**WHAT IS NEEDED:** Please count the lines with the word "append" in the material below, then state the number by itself.

**SUPPLIED MATERIAL:**
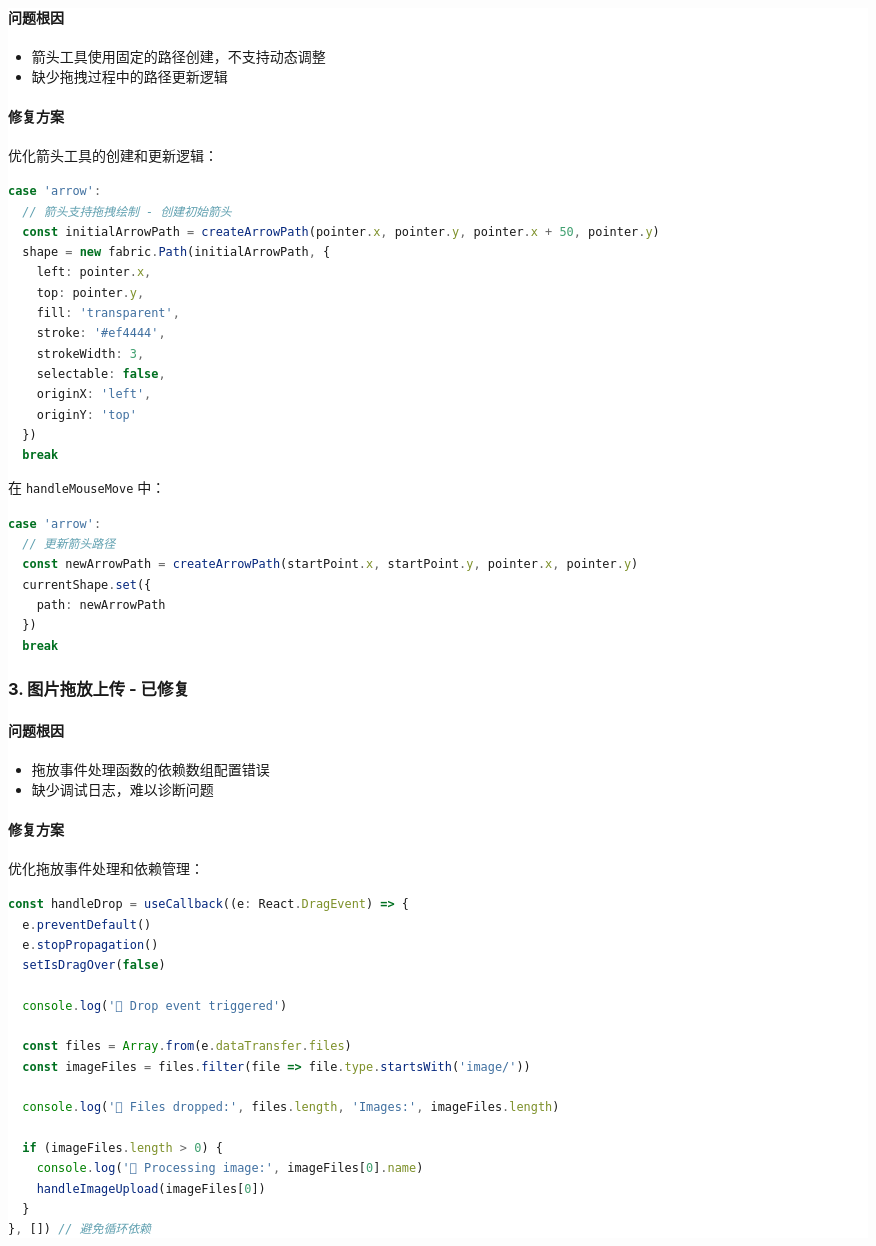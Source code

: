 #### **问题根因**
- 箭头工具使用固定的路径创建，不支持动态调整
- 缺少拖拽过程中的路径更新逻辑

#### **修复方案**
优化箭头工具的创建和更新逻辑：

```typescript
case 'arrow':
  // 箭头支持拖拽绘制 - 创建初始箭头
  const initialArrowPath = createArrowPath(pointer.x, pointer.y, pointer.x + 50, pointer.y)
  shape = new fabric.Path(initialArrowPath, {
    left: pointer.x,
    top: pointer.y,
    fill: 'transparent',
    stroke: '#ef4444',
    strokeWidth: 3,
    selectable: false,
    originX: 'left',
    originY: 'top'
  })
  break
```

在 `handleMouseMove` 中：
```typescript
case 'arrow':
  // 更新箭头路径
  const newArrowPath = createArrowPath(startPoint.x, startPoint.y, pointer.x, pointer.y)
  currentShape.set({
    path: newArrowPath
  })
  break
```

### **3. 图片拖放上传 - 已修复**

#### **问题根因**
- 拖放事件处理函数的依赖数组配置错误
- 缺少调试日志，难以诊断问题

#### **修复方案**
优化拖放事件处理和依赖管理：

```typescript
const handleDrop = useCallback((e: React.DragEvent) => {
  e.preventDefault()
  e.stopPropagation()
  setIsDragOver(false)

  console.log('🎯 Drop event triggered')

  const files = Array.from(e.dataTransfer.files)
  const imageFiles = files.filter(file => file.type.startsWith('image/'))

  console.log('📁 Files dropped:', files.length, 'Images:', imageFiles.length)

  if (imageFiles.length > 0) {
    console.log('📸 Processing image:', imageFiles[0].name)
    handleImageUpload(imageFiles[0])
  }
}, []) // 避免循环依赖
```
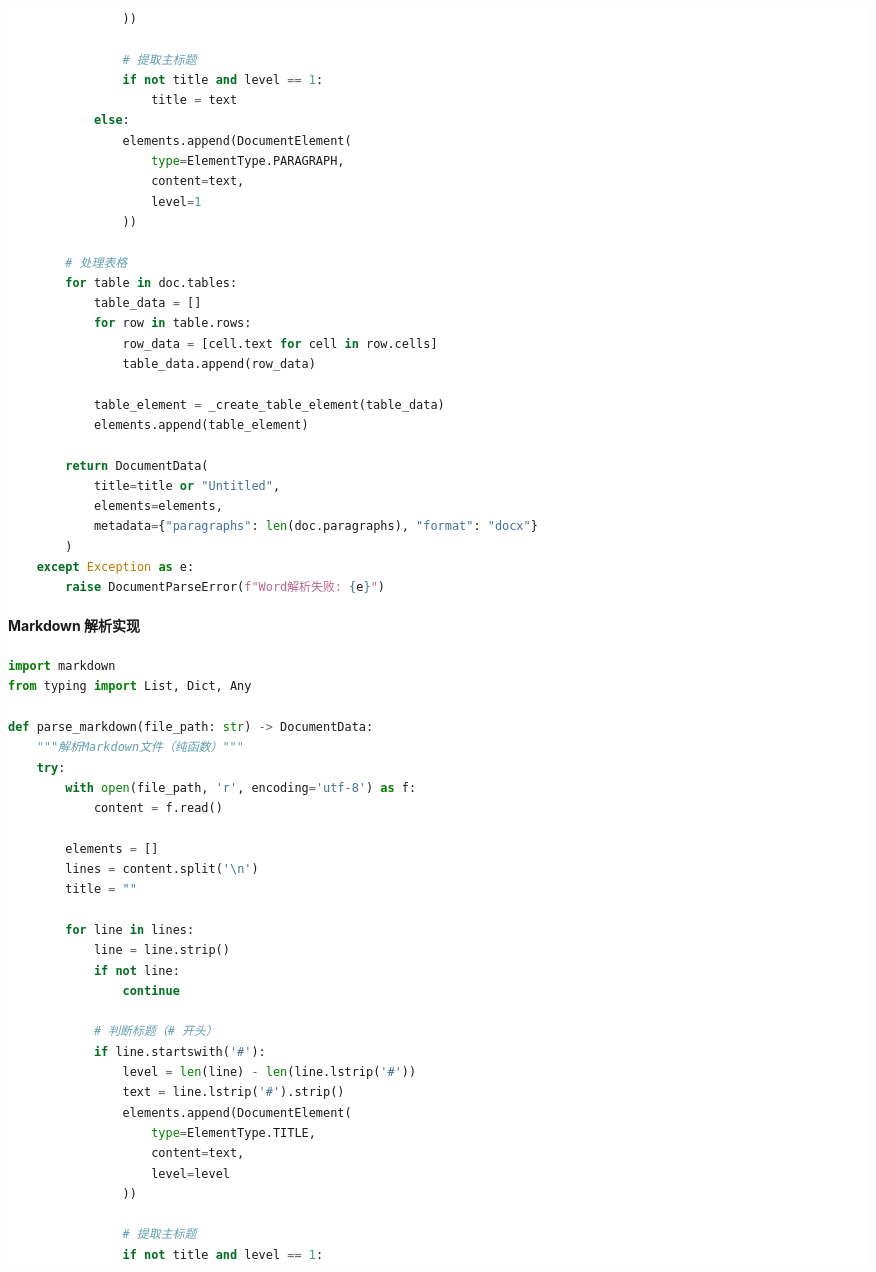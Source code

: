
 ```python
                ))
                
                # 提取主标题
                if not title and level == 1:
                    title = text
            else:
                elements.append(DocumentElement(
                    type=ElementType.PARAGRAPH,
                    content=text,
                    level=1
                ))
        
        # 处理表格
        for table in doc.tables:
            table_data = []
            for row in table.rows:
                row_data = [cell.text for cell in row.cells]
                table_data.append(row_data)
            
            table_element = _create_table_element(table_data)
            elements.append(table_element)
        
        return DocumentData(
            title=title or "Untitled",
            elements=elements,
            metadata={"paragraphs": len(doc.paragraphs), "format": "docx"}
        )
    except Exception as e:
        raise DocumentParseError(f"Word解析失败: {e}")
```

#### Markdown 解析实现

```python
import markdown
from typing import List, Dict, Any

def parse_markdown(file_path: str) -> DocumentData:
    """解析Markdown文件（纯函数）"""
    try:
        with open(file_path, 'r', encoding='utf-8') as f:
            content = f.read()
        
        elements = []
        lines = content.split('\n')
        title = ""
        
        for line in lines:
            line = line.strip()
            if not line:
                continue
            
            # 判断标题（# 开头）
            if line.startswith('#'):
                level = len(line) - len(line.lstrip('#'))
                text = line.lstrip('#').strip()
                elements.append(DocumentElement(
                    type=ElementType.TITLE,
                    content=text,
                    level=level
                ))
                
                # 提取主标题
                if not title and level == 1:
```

**FINISHED TASK:** 4